Let $Y$ be a continuous variable with continuous parents $X_1, \dots X_k$. $Y$ has a linear Gaussian model if there are parameters $w_0, \dots w_k$ and $\sigma^2$ such that: $$ p(Y \mid X_1, \dots , X_k) = \mathcal{N}(w_0 + w_1X_1 + \dots + w_kX_k; \sigma^2). $$ $$ \Leftrightarrow (Y \mid X_1, \dots, X_k) \sim \mathcal{N}(w_0 + \sum w_iX_i; \sigma^2). $$

In vector notation, $$ p(Y \mid \bf{x}) = \mathcal{N}(w_0 + \bf{w}^\intercal \bf{X}; \sigma^2). $$

Y is a linear function of the variables $X_1, \dots X_k$, with the addition of Gaussian noise: $$ Y = w_0 + w_1X_1 + \dots + w_kX_k + \epsilon, $$ with $\epsilon \sim \mathcal{N}(0, \sigma^2). $


Example 1: Car Motion

Linear Gaussian CPD

Car moving along straight line

  • At $t$ second
    • Position: $X^t$ (at meter #510).
    • Velocity: $V^t$ (15 m/s).
  • Then at $t + 1$
    • Position: $X^{t + 1} = X^t + V^t$ (expect: #525).
If there is stochasticity in motion, then it is much more realistic to describe the car’s position $X^{t + 1}$ using a Gaussian distribution: $$ X^{(t + 1)} \sim \mathcal{N}(525, 5). $$

Example 2: Temperature

Linear Gaussian CPD

$T$: The temperature now.

$T’$: The temperature soon. Depends on $T$ and $O$.

$P(T’)$ is a Gaussian around a mean that’s defined as a combination of T and O. One possible combination:

$$ T’ \sim \mathcal{N}(\alpha T + (1 - \alpha)O; \sigma{T}^2). $$

Conditional Linear Gaussian CPD

Linear Gaussian CPD

Let $Y$ be a continuous variable,

  • its discrete parents $A = \{A_1, \dots A_m\}$.
  • its continuous parents $X = \{X_1, \dots X_k\}$.

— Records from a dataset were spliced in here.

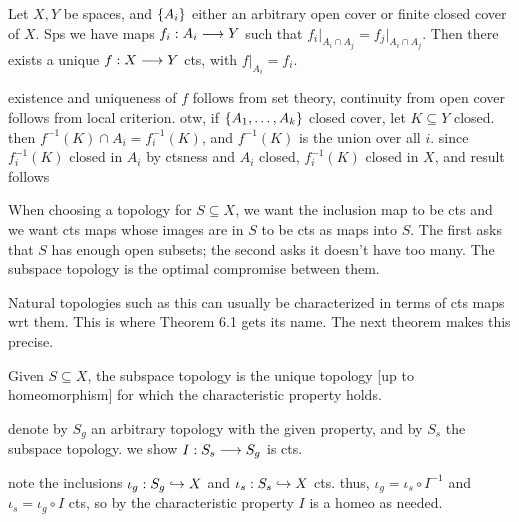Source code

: \begin{lm}[title=Gluing Lemma]
    Let $ X, Y $ be spaces, and $ \left\{{A_{i}}\right\} $ either an arbitrary open cover or
    finite closed cover of $ X $. Sps we have maps $ f_{i}:A_{i}\longrightarrow Y $ such
    that $ f_{i}\rvert_{A_{i}\cap A_{j}} = f_{j}\rvert_{A_{i}\cap A_{j}} $. Then
    there exists a unique $ f:X \longrightarrow Y $ cts, with $ f\rvert_{A_{i}} = f_{i} $.
\end{lm}

\begin{pf}[source=Primary Source Material]
    existence and uniqueness of $ f $ follows from set theory, continuity from
    open cover follows from local criterion. otw, if $ \left\{{A_{1},\dots,A_{k}}\right\} $
    closed cover, let $ K \subseteq Y $ closed. then $ f^{-1}(K) \cap A_{i}
    = f_{i}^{-1}(K) $, and $ f^{-1}(K) $ is the union over all $ i $. since
    $ f_{i}^{-1}(K) $ closed in $ A_{i} $ by ctsness and $ A_{i} $ closed,
    $ f_{i}^{-1}(K) $ closed in $ X $, and result follows
\end{pf}

When choosing a topology for $ S \subseteq X $, we want the inclusion map to be
cts and we want cts maps whose images are in $ S $ to be cts as maps into $ S $.
The first asks that $ S $ has enough open subsets; the second asks it doesn't
have too many. The subspace topology is the optimal compromise between them.

Natural topologies such as this can usually be characterized in terms of cts maps
wrt them. This is where Theorem 6.1 gets its name. The next theorem makes this
precise.

\newpage
\begin{prop}
    Given $ S \subseteq X $, the subspace topology is the unique topology [up to
    homeomorphism] for which the characteristic property holds.
\end{prop}

\begin{pf}[source=Primary Source Material]
    denote by $ S_{g} $ an arbitrary topology with the given property, and by
    $ S_{s} $ the subspace topology. we show $ I:S_{s}\longrightarrow S_{g} $ is cts.

    note the inclusions $ \iota_{g}:S_{g} \hookrightarrow X $ and $ \iota_{s}:S_{s} \hookrightarrow X $
    cts. thus, $ \iota_{g}=\iota_{s}\circ I^{-1} $ and $ \iota_{s}=\iota_{g}
    \circ I $ cts, so by the characteristic property $ I $ is a homeo as needed.
\end{pf}

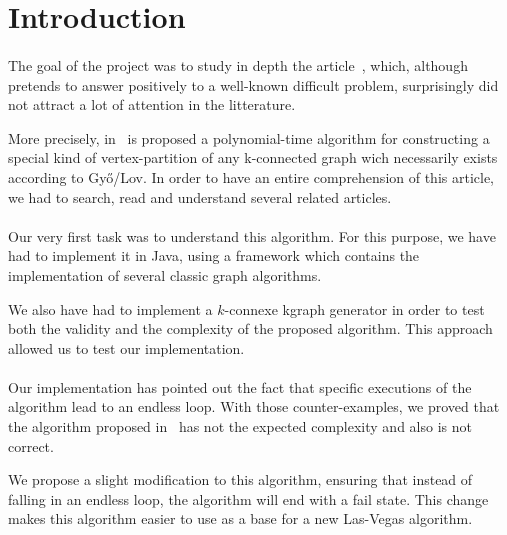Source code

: \section{Introduction}
\paragraph{}
The goal of the project was to study in depth the article~\cite{JS94}, which,
although pretends to answer positively to a well-known difficult problem,
surprisingly did not attract a lot of attention in the litterature.

More precisely, in~\cite{JS94} is proposed a polynomial-time algorithm for
constructing a special kind of vertex-partition of any k-connected graph wich 
necessarily exists according to Gy{\H o}/Lov. %
In order to have an entire comprehension of this article, we had to search,
read and understand several related articles.

\paragraph{}
Our very first task was to understand this algorithm. For this purpose, we have 
had to implement it in Java, using a framework which contains the implementation
of several classic graph algorithms.

We also have had to implement a $k$-connexe kgraph generator in order to test both
the validity and the complexity of the proposed algorithm. This approach allowed
us to test our implementation.

\paragraph{}
Our implementation has pointed out the fact that specific executions of the
algorithm lead to an endless loop. With those counter-examples, we
proved that the algorithm proposed in~\cite{JS94} has not the expected
complexity and also is not correct.

We propose a slight modification to this algorithm, ensuring that instead of
falling in an endless loop, the algorithm will end with a fail state. This
change makes this algorithm easier to use as a base for a new Las-Vegas
algorithm.
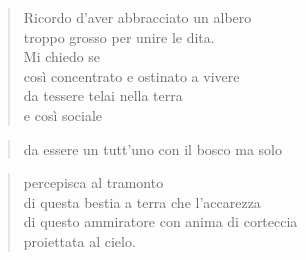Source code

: 
\begin{verse}
    Ricordo d'aver abbracciato un albero\\
    troppo grosso per unire le dita.\\
    Mi chiedo se\\
    così concentrato e ostinato a vivere\\
    da tessere telai nella terra\\
    e così sociale\\
\end{verse}
\vspace{-0.9cm}
    \begin{verse}da essere un tutt'uno con il bosco \hfill ma solo\end{verse}
\vspace{-0.9cm}
\begin{verse}
    percepisca al tramonto\\
    di questa bestia a terra che l'accarezza\\
    di questo ammiratore con anima di corteccia\\
    proiettata al cielo.

\end{verse}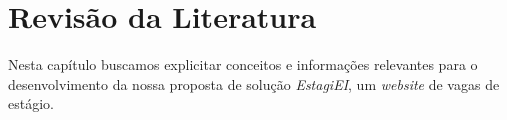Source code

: \chapter{Revisão da Literatura}
Nesta capítulo buscamos explicitar conceitos e informações relevantes para o desenvolvimento da nossa proposta de solução \emph{EstagiEI}, um \emph{website} de vagas de estágio.
\begin{comment}
Todos trabalhos devem possuir a revisão de literatura onde são abordados os estudos feitos com base da literatura (livros, artigos acadêmicos, publicações em periódicos), todos elementos devem ser referenciados por citações.

Diversas referencias utilizadas nesse modelo não deveriam ser utilizadas diretamente em um trabalho acadêmico, mas estão aqui para demonstrar de forma mais clara alguns pontos importantes sobre desenvolvimento de projetos

Cada parágrafo da revisão de literatura deve apresentar uma ideia com base em uma referencia 

Copiar e colocar é plágio. Exceto em casos muito específicos onde utilizamos a citação direta você deve escrever com suas palavras (seu entendimento, parafrasear) o que os autores escreveram na publicação original

Não são abordados aqui itens técnicos que normalmente são vistos em disciplinas anteriores do curso (UML, banco de dados, metodologias de gerenciamento de projeto etc...), esses elementos podem receber citações nos outros capítulos do trabalho. Essa regra não se aplica aos trabalhos de pós graduação quando o tema estiver relacionado a conceitos técnicos.

\end{comment}











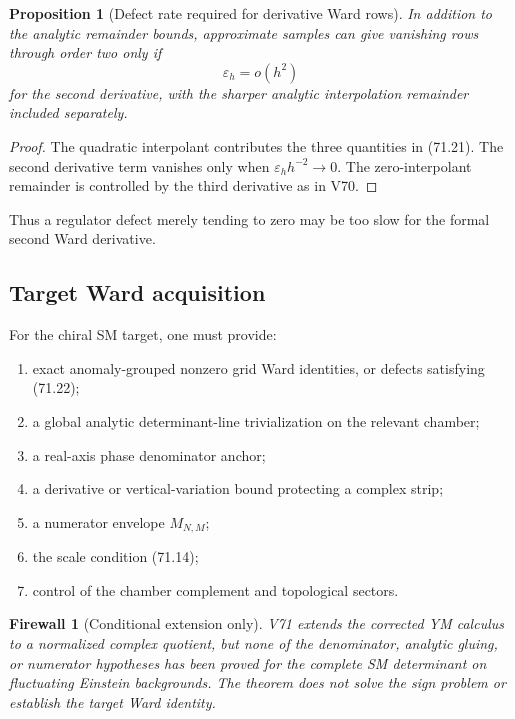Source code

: \documentclass[11pt]{article}
\newtheorem{proposition}[theorem]{Proposition}
\newtheorem{firewall}[theorem]{Firewall}
\begin{document}
\begin{proposition}[Defect rate required for derivative Ward rows]
\label{prop:v11v71-defect}
In addition to the analytic remainder bounds, approximate samples can
give vanishing rows through order two only if
\[
                         \varepsilon_h=o(h^2)                 \tag{71.22}
\]
for the second derivative, with the sharper analytic interpolation
remainder included separately.
\end{proposition}

\begin{proof}
The quadratic interpolant contributes the three quantities in
(71.21).  The second derivative term vanishes only when
\(\varepsilon_hh^{-2}\to0\).  The zero-interpolant remainder is
controlled by the third derivative as in V70.
\end{proof}

Thus a regulator defect merely tending to zero may be too slow for the
formal second Ward derivative.

\subsection{Target Ward acquisition}

\begin{ledger}
\label{led:v11v71-data}
For the chiral SM target, one must provide:
\begin{enumerate}
\item exact anomaly-grouped nonzero grid Ward identities, or defects
satisfying (71.22);
\item a global analytic determinant-line trivialization on the
relevant chamber;
\item a real-axis phase denominator anchor;
\item a derivative or vertical-variation bound protecting a complex
strip;
\item a numerator envelope \(M_{N,M}\);
\item the scale condition (71.14);
\item control of the chamber complement and topological sectors.
\end{enumerate}
\end{ledger}

\begin{firewall}[Conditional extension only]
\label{fire:v11v71-boundary}
V71 extends the corrected YM calculus to a normalized complex quotient,
but none of the denominator, analytic gluing, or numerator hypotheses
has been proved for the complete SM determinant on fluctuating
Einstein backgrounds.  The theorem does not solve the sign problem or
establish the target Ward identity.
\end{firewall}
\end{document}
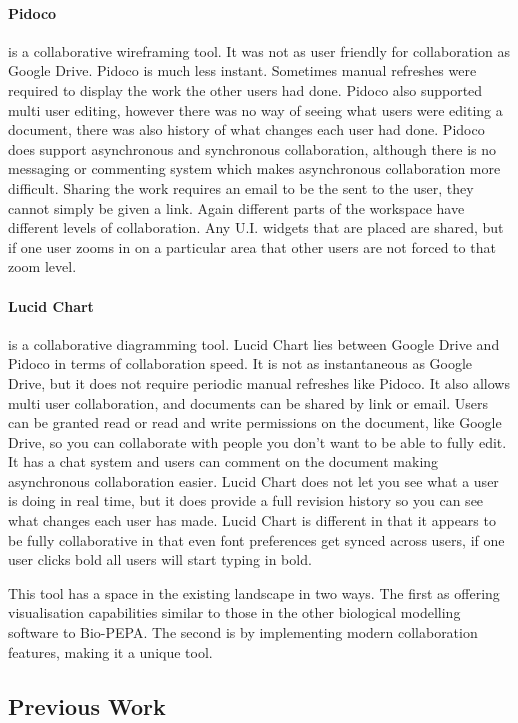 \paragraph{Pidoco} is a collaborative wireframing tool.  It was not as user friendly for collaboration as Google Drive.  Pidoco is much less instant.  Sometimes manual refreshes were required to display the work the other users had done.  Pidoco also supported multi user editing, however there was no way of seeing what users were editing a document, there was also history of what changes each user had done.  Pidoco does support asynchronous and synchronous collaboration, although there is no messaging or commenting system which makes asynchronous collaboration more difficult.  Sharing the work requires an email to be the sent to the user, they cannot simply be given a link.  Again different parts of the workspace have different levels of collaboration.  Any U.I. widgets that are placed are shared, but if one user zooms in on a particular area that other users are not forced to that zoom level.

\paragraph{Lucid Chart} is a collaborative diagramming tool.  Lucid Chart lies between Google Drive and Pidoco in terms of collaboration speed.  It is not as instantaneous as Google Drive, but it does not require periodic manual refreshes like Pidoco.  It also allows multi user collaboration, and documents can be shared by link or email.  Users can be granted read or read and write permissions on the document, like Google Drive, so you can collaborate with people you don't want to be able to fully edit.  It has a chat system and users can comment on the document making asynchronous collaboration easier.  Lucid Chart does not let you see what a user is doing in real time, but it does provide a full revision history so you can see what changes each user has made.  Lucid Chart is different in that it appears to be fully collaborative in that even font preferences get synced across users, if one user clicks bold all users will start typing in bold.

This tool has a space in the existing landscape in two ways.  The first as offering visualisation capabilities similar to those in the other biological modelling software to Bio-PEPA.  The second is by implementing modern collaboration features, making it a unique tool.

\subsection{Previous Work}

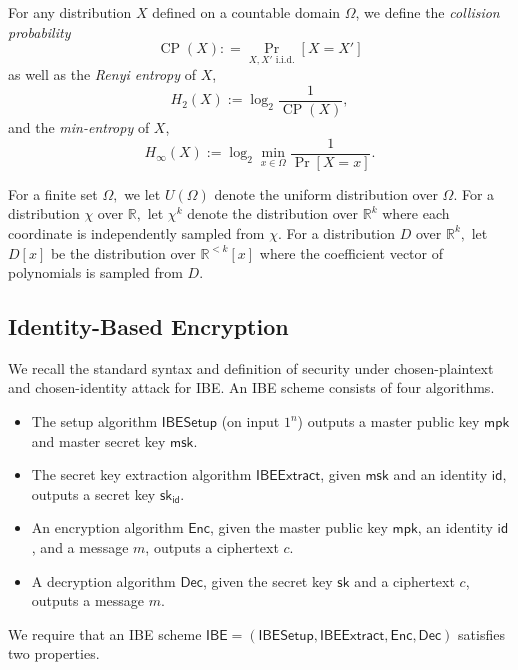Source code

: \documentclass[11pt]{article}
\newcommand{\poly}[2]{{#1}^{<#2}[x]}
\newcommand{\R}{\mathbb{R}}
\newcommand{\Enc}{\mathsf{Enc}}
\newcommand{\Dec}{\mathsf{Dec}}
\newcommand{\sk}{\mathsf{sk}}
\newcommand{\msk}{\mathsf{msk}}
\newcommand{\mpk}{\mathsf{mpk}}
\newcommand{\id}{\mathsf{id}}
\newcommand{\Setup}{\mathsf{IBESetup}}
\newcommand{\Extract}{\mathsf{IBEExtract}}
\DeclareMathOperator{\cp}{CP}
\begin{document}
For any distribution $X$ defined on a countable domain $\Omega$, we define the \emph{collision probability} 
\[\cp(X): = \underset{X, X' \text{ i.i.d.}}{\Pr}[X = X']
\]
as well as the \emph{Renyi entropy} of $X$,
\[ H_2(X) := \log_2\frac 1 {\cp(X)},
\]
and the \emph{min-entropy} of $X$,
\[ H_\infty(X) := \log_2 \underset{x \in \Omega}{\min} \frac 1 { {\Pr} [X = x]}.
\]

For a finite set $\Omega,$ we let $U(\Omega)$ denote the uniform distribution over $\Omega.$ For a distribution $\chi$ over $\R,$ let $\chi^k$ denote the distribution over $\R^k$ where each coordinate is independently sampled from $\chi.$ For a distribution $D$ over $\R^k,$ let $D[x]$ be the distribution over $\poly{\R}{k}$ where the coefficient vector of polynomials is sampled from $D.$





\subsection{Identity-Based Encryption} \label{subsec:IBEdef}
We recall the standard syntax and definition of security under chosen-plaintext and chosen-identity attack \cite{BF03, ABC+05} for IBE. An IBE scheme consists of four algorithms.
\begin{itemize}
    \item  The setup algorithm $\Setup$ (on input $1^n$) outputs a master public key $\mpk$ and master secret key $\msk$.
    \item The secret key extraction algorithm $\Extract$, given $\msk$ and an identity $\id$, outputs a secret key $\sk_{\id}$.
    \item An encryption algorithm $\Enc$, given the master public key $\mpk$, an identity $\id$, and a message $m$, outputs a ciphertext $c$.
    \item  A decryption algorithm $\Dec$, given the secret key $\sk$ and a ciphertext $c$, outputs a message $m$.
\end{itemize}
We require that an IBE scheme $\mathsf{IBE} = (\Setup, \Extract, \Enc, \Dec)$ satisfies two properties.
\end{document}
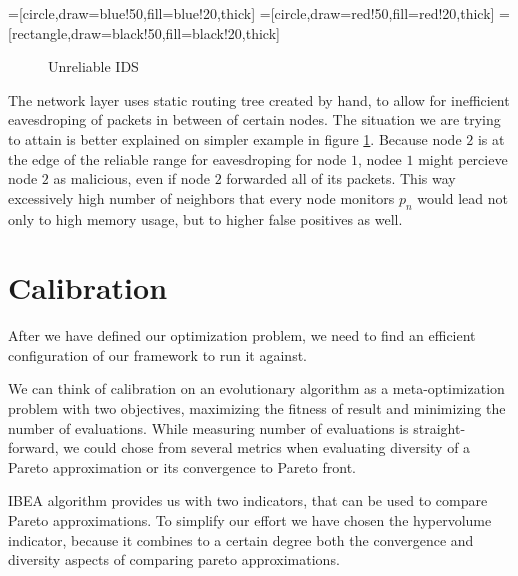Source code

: \documentclass[12pt,oneside]{fithesis2}
\begin{document}
=[circle,draw=blue!50,fill=blue!20,thick]
=[circle,draw=red!50,fill=red!20,thick]
=[rectangle,draw=black!50,fill=black!20,thick]
\begin{figure}[htb!]
\caption{Unreliable IDS}
\label{boinc3}
\centering
{}
\end{figure}
The network layer uses static routing tree created by hand, to allow for inefficient eavesdroping of packets in between of certain nodes. The situation we are trying to attain is better explained on simpler example in figure \ref{boinc3}. Because node $2$ is at the edge of the reliable range for eavesdroping for node $1$, nodee $1$ might percieve node $2$ as malicious, even if node $2$ forwarded all of its packets. This way excessively high number of neighbors that every node monitors $p_n$ would lead not only to high memory usage, but to higher false positives as well.

\chapter{Calibration}
\label{chap:calib}
After we have defined our optimization problem, we need to find an efficient configuration of our framework to run it against.

We can think of calibration on an evolutionary algorithm as a meta-optimization problem with two objectives, maximizing the fitness of result and minimizing the number of evaluations. While measuring number of evaluations is straight-forward, we could chose from several metrics when evaluating diversity of a Pareto approximation or its convergence to Pareto front. 

IBEA algorithm provides us with two indicators, that can be used to compare Pareto approximations. To simplify our effort we have chosen the hypervolume indicator, because it combines to a certain degree both the convergence and diversity aspects of comparing pareto approximations.
\end{document}
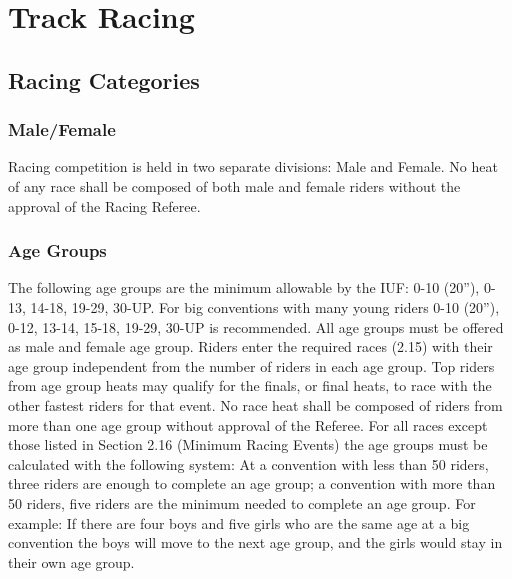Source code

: \chapter{Track Racing}

\section{Racing Categories}

\subsection{Male/Female}
Racing competition is held in two separate divisions: Male and Female. No heat of any race shall
 be composed of both male and female riders without the approval of the Racing Referee.

\subsection{Age Groups}
The following age groups are the minimum allowable by the IUF: 0-10 (20”), 0-13, 14-18, 19-29, 30-UP. For big 
conventions with many young riders 0-10 (20”), 0-12, 13-14, 15-18, 19-29, 30-UP is recommended. All age groups 
must be offered as male and female age group. Riders enter the required races (2.15) with their age group independent 
from the number of riders in each age group. Top riders from age group heats may qualify for the finals, or final heats, 
to race with the other fastest riders for that event. No race heat shall be composed of riders from more than one age 
group without approval of the Referee.
For all races except those listed in Section 2.16 (Minimum Racing Events) the age groups must be calculated with the 
following system: At a convention with less than 50 riders, three riders are enough to complete an age group; a 
convention with more than 50 riders, five riders are the minimum needed to complete an age group. For example: If 
there are four boys and five girls who are the same age at a big convention the boys will move to the next age group, 
and the girls would stay in their own age group. 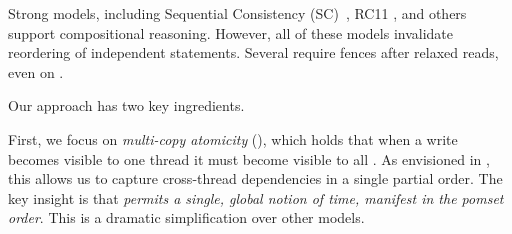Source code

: 

Strong models, including Sequential Consistency
(SC)~\citep{Lamport:1979:MMC:1311099.1311750}, RC11
\citep{DBLP:conf/pldi/LahavVKHD17}, and others
\citep{Dolan:2018:BDR:3192366.3192421,DBLP:conf/pldi/LahavVKHD17,DBLP:conf/lics/JeffreyR16,Boehm:2014:OGA:2618128.2618134}
support compositional reasoning.  However, all of these models invalidate
reordering of independent statements.  Several require fences after relaxed
reads, even on \armeight.




Our approach has two key ingredients.  

First, we focus on \emph{multi-copy atomicity} (\mca), which holds that when
a write becomes visible to one thread it must become visible to
all
\citep{DBLP:journals/pacmpl/PulteFDFSS18}.  As envisioned in
\cite[]{AlglaveThesis}, this allows us to capture cross-thread
dependencies in a single partial order.  The key insight is that \emph{\mca{}
  permits a single, global notion of time, manifest in the pomset order}.
This is a dramatic simplification over other models.

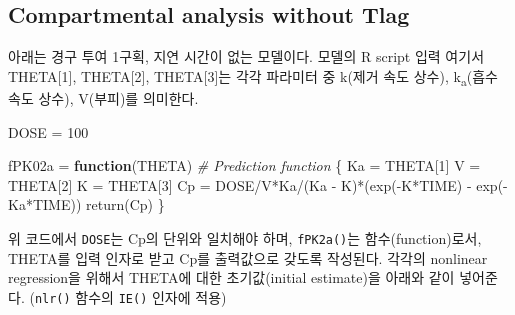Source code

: \documentclass[
  11pt,
  krantz2, a4paper, twoside]{krantz}
\newenvironment{Shaded}{\begin{snugshade}}{\end{snugshade}}
\newcommand{\AttributeTok}[1]{\textcolor[rgb]{0.77,0.63,0.00}{#1}}
\newcommand{\CommentTok}[1]{\textcolor[rgb]{0.56,0.35,0.01}{\textit{#1}}}
\newcommand{\ControlFlowTok}[1]{\textcolor[rgb]{0.13,0.29,0.53}{\textbf{#1}}}
\newcommand{\DecValTok}[1]{\textcolor[rgb]{0.00,0.00,0.81}{#1}}
\newcommand{\FloatTok}[1]{\textcolor[rgb]{0.00,0.00,0.81}{#1}}
\newcommand{\FunctionTok}[1]{\textcolor[rgb]{0.00,0.00,0.00}{#1}}
\newcommand{\NormalTok}[1]{#1}
\newcommand{\OtherTok}[1]{\textcolor[rgb]{0.56,0.35,0.01}{#1}}
\newcommand{\SpecialCharTok}[1]{\textcolor[rgb]{0.00,0.00,0.00}{#1}}
\newcommand{\StringTok}[1]{\textcolor[rgb]{0.31,0.60,0.02}{#1}}
\theoremstyle{definition}
\theoremstyle{definition}
\theoremstyle{definition}
\theoremstyle{definition}
\theoremstyle{remark}
\begin{document}
\hypertarget{compartmental-analysis-without-tlag}{%
\subsection{Compartmental analysis without Tlag}\label{compartmental-analysis-without-tlag}}

아래는 경구 투여 1구획, 지연 시간이 없는 모델이다. 
모델의 R script 입력 여기서 THETA{[}1{]}, THETA{[}2{]}, THETA{[}3{]}는 각각 파라미터 중 k(제거 속도 상수), k\textsubscript{a}(흡수 속도 상수), V(부피)를 의미한다.

\begin{Shaded}
\begin{Highlighting}[]
\NormalTok{DOSE }\OtherTok{=} \DecValTok{100}

\NormalTok{fPK02a }\OtherTok{=} \ControlFlowTok{function}\NormalTok{(THETA) }\CommentTok{\# Prediction function}
\NormalTok{\{}
\NormalTok{  Ka }\OtherTok{=}\NormalTok{ THETA[}\DecValTok{1}\NormalTok{]}
\NormalTok{  V  }\OtherTok{=}\NormalTok{ THETA[}\DecValTok{2}\NormalTok{]}
\NormalTok{  K  }\OtherTok{=}\NormalTok{ THETA[}\DecValTok{3}\NormalTok{]}
\NormalTok{  Cp }\OtherTok{=}\NormalTok{ DOSE}\SpecialCharTok{/}\NormalTok{V}\SpecialCharTok{*}\NormalTok{Ka}\SpecialCharTok{/}\NormalTok{(Ka }\SpecialCharTok{{-}}\NormalTok{ K)}\SpecialCharTok{*}\NormalTok{(}\FunctionTok{exp}\NormalTok{(}\SpecialCharTok{{-}}\NormalTok{K}\SpecialCharTok{*}\NormalTok{TIME) }\SpecialCharTok{{-}} \FunctionTok{exp}\NormalTok{(}\SpecialCharTok{{-}}\NormalTok{Ka}\SpecialCharTok{*}\NormalTok{TIME))}
  \FunctionTok{return}\NormalTok{(Cp)}
\NormalTok{\}}
\end{Highlighting}
\end{Shaded}

위 코드에서 \texttt{DOSE}는 Cp의 단위와 일치해야 하며, \texttt{fPK2a()}는 함수(function)로서, THETA를 입력 인자로 받고 Cp를 출력값으로 갖도록 작성된다.
각각의 nonlinear regression을 위해서 THETA에 대한 초기값(initial estimate)을 아래와 같이 넣어준다. (\texttt{nlr()} 함수의 \texttt{IE()} 인자에 적용)

\begin{Shaded}
\end{Shaded}
\end{document}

$Y$ has a conditional linear Gaussian (CLG) model if for every $a \in \text{Val}(A)$, there are

  • $k + 1$ parameters $w_{a0}, \dots w_{ak}$
  • and a variance $\sigma_a^2$ such that: $$ p(Y \mid A = a, X) = \mathcal{N}(w_{a0} + \sum_{i=1}^{k}w_{ai}X_i; \sigma_a^2). $$

Example: Temperature

Linear Gaussian CPD

$D$: The Door can be opened or closed.

  • $T’ \sim \mathcal{N}(\alpha_0 T + (1 - \alpha_0)O; \sigma{0T}^2)$ if $D = 0$.
  • $T’ \sim \mathcal{N}(\alpha_1 T + (1 - \alpha_1)O; \sigma{1T}^2)$ if $D = 1$.
⚠️
  • Each combination of the discrete parents $A$ leads to a different set of coefficients $w_{a0}, \dots w_{ak} \rightarrow$ create a different Gaussian component (CPD of continuous var) with different mean and variance.
  • $P(Y \mid X) = \sum_a P(A = a \mid X) \cdot \mathcal{N} (w_{a0} + \sum_{i=1}^k w_{ai}X_i; \sigma_a^2)$.

Conditional Linear Gaussian Network

𐰋𐰍𐰃𐰤
A Bayesian network is called a CLG network if every discrete variable has only discrete parents and every continuous variable has a CLG CPD.
The CLG model does not allow for continuous variables to have discrete children.
Why?
  • Discrete vars are represented using Conditional Probability Table (CPT), which requires a probability for each possible value of the discrete variable, given the values of its parents.
  • If the parent is continuous, the number of possible values is infinite $\rightarrow$ need an infinite-sized CPT.
  • This mean we would need to define $P(Y \mid X)$ as a continuous function of $X$ rather than a discrete table.